(Dataset entries)

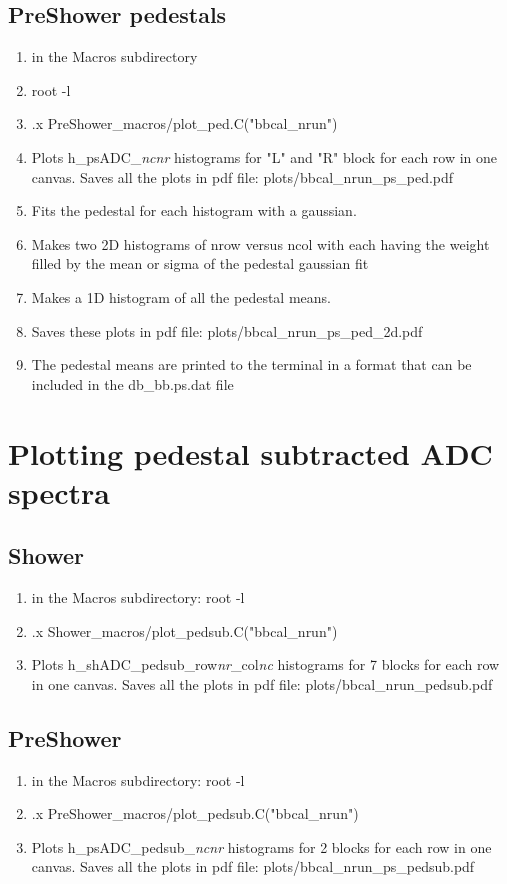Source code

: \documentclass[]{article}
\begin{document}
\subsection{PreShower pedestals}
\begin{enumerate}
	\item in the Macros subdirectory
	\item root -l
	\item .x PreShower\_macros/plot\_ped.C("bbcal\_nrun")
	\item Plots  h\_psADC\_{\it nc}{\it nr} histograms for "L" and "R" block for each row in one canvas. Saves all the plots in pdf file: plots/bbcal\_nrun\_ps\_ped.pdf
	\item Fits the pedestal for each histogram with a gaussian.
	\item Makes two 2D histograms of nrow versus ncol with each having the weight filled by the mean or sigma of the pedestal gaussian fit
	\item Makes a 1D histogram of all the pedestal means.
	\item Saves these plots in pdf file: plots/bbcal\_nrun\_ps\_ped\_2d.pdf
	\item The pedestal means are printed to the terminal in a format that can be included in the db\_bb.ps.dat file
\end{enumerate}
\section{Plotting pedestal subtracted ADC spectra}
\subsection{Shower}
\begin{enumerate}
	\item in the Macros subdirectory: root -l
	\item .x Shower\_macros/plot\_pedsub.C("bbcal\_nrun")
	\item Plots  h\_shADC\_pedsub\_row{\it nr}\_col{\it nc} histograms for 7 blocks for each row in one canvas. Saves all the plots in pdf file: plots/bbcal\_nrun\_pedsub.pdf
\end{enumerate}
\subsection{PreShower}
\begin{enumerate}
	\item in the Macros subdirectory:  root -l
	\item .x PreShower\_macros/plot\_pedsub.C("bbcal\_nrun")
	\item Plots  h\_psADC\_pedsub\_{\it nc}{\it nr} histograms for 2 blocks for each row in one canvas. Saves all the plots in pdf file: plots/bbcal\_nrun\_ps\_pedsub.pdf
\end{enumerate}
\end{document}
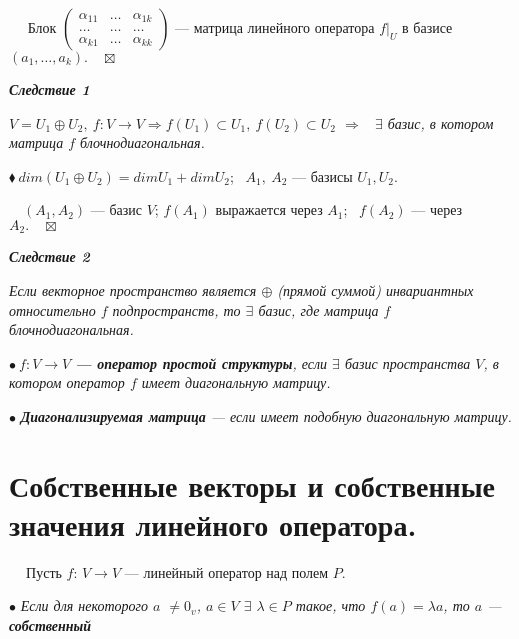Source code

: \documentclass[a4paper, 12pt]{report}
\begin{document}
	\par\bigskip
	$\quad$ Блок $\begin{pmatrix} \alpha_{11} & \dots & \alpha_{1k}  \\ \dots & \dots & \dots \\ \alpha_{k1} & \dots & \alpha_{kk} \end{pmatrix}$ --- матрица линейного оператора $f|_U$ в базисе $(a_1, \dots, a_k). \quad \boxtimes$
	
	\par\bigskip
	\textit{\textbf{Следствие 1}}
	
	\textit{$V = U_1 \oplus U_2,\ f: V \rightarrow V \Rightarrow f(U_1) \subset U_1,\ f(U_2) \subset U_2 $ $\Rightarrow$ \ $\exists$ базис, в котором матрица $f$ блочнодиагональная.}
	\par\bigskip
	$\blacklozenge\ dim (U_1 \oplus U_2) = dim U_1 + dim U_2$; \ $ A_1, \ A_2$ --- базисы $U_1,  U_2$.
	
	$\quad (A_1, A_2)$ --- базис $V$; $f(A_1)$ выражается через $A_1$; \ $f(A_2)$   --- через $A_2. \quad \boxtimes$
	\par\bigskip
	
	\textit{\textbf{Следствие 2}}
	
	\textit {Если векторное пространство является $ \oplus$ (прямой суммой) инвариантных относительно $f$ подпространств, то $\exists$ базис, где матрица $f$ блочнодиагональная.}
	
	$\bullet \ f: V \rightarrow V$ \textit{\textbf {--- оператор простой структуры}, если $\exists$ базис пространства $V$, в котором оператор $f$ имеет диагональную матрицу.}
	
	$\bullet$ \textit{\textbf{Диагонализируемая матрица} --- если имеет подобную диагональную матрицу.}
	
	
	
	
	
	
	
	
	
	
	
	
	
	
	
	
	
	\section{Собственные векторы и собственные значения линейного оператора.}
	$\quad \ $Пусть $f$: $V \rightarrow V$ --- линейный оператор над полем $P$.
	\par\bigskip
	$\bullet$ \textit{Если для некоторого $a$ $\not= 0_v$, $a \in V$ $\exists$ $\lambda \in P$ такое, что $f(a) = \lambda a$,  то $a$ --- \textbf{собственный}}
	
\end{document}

**What this task involves**
Your copy should hold all the data word for word. It should hold no pictures.

**Finished task**
Source code

: \documentclass[]{article}
\begin{document}
\subsection{PreShower pedestals}
\begin{enumerate}
	\item in the Macros subdirectory
	\item root -l
	\item .x PreShower\_macros/plot\_ped.C("bbcal\_nrun")
	\item Plots  h\_psADC\_{\it nc}{\it nr} histograms for "L" and "R" block for each row in one canvas. Saves all the plots in pdf file: plots/bbcal\_nrun\_ps\_ped.pdf
	\item Fits the pedestal for each histogram with a gaussian.
	\item Makes two 2D histograms of nrow versus ncol with each having the weight filled by the mean or sigma of the pedestal gaussian fit
	\item Makes a 1D histogram of all the pedestal means.
	\item Saves these plots in pdf file: plots/bbcal\_nrun\_ps\_ped\_2d.pdf
	\item The pedestal means are printed to the terminal in a format that can be included in the db\_bb.ps.dat file
\end{enumerate}
\section{Plotting pedestal subtracted ADC spectra}
\subsection{Shower}
\begin{enumerate}
	\item in the Macros subdirectory: root -l
	\item .x Shower\_macros/plot\_pedsub.C("bbcal\_nrun")
	\item Plots  h\_shADC\_pedsub\_row{\it nr}\_col{\it nc} histograms for 7 blocks for each row in one canvas. Saves all the plots in pdf file: plots/bbcal\_nrun\_pedsub.pdf
\end{enumerate}
\subsection{PreShower}
\begin{enumerate}
	\item in the Macros subdirectory:  root -l
	\item .x PreShower\_macros/plot\_pedsub.C("bbcal\_nrun")
	\item Plots  h\_psADC\_pedsub\_{\it nc}{\it nr} histograms for 2 blocks for each row in one canvas. Saves all the plots in pdf file: plots/bbcal\_nrun\_ps\_pedsub.pdf
\end{enumerate}
\end{document}
Source code

: \documentclass[a4paper, 12pt]{report}
\begin{document}
	\par\bigskip
	$\quad$ Блок $\begin{pmatrix} \alpha_{11} & \dots & \alpha_{1k}  \\ \dots & \dots & \dots \\ \alpha_{k1} & \dots & \alpha_{kk} \end{pmatrix}$ --- матрица линейного оператора $f|_U$ в базисе $(a_1, \dots, a_k). \quad \boxtimes$
	
	\par\bigskip
	\textit{\textbf{Следствие 1}}
	
	\textit{$V = U_1 \oplus U_2,\ f: V \rightarrow V \Rightarrow f(U_1) \subset U_1,\ f(U_2) \subset U_2 $ $\Rightarrow$ \ $\exists$ базис, в котором матрица $f$ блочнодиагональная.}
	\par\bigskip
	$\blacklozenge\ dim (U_1 \oplus U_2) = dim U_1 + dim U_2$; \ $ A_1, \ A_2$ --- базисы $U_1,  U_2$.
	
	$\quad (A_1, A_2)$ --- базис $V$; $f(A_1)$ выражается через $A_1$; \ $f(A_2)$   --- через $A_2. \quad \boxtimes$
	\par\bigskip
	
	\textit{\textbf{Следствие 2}}
	
	\textit {Если векторное пространство является $ \oplus$ (прямой суммой) инвариантных относительно $f$ подпространств, то $\exists$ базис, где матрица $f$ блочнодиагональная.}
	
	$\bullet \ f: V \rightarrow V$ \textit{\textbf {--- оператор простой структуры}, если $\exists$ базис пространства $V$, в котором оператор $f$ имеет диагональную матрицу.}
	
	$\bullet$ \textit{\textbf{Диагонализируемая матрица} --- если имеет подобную диагональную матрицу.}
	
	
	
	
	
	
	
	
	
	
	
	
	
	
	
	
	
	\section{Собственные векторы и собственные значения линейного оператора.}
	$\quad \ $Пусть $f$: $V \rightarrow V$ --- линейный оператор над полем $P$.
	\par\bigskip
	$\bullet$ \textit{Если для некоторого $a$ $\not= 0_v$, $a \in V$ $\exists$ $\lambda \in P$ такое, что $f(a) = \lambda a$,  то $a$ --- \textbf{собственный}}
	
\end{document}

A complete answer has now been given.